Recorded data
* * *

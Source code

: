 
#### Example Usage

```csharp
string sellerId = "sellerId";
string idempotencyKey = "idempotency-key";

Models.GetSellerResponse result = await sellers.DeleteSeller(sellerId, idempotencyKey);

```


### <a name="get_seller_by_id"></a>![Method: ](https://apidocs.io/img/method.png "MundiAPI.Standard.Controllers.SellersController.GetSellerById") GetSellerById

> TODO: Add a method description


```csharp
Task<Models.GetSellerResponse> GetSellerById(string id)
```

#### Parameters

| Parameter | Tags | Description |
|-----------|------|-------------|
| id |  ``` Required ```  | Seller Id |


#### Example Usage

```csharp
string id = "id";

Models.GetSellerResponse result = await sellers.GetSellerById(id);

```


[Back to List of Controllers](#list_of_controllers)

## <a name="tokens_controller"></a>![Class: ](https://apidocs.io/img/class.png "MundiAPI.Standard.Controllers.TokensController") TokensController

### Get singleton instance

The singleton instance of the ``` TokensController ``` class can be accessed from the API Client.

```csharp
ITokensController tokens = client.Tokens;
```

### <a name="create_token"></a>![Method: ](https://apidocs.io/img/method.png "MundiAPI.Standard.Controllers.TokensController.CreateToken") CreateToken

* * *

Find the word "MundiAPI" in the records, and report each line that has it.

• _The completed task_
### <a name="get_seller_by_id"></a>![Method: ](https://apidocs.io/img/method.png "MundiAPI.Standard.Controllers.SellersController.GetSellerById") GetSellerById
## <a name="tokens_controller"></a>![Class: ](https://apidocs.io/img/class.png "MundiAPI.Standard.Controllers.TokensController") TokensController
### <a name="create_token"></a>![Method: ](https://apidocs.io/img/method.png "MundiAPI.Standard.Controllers.TokensController.CreateToken") CreateToken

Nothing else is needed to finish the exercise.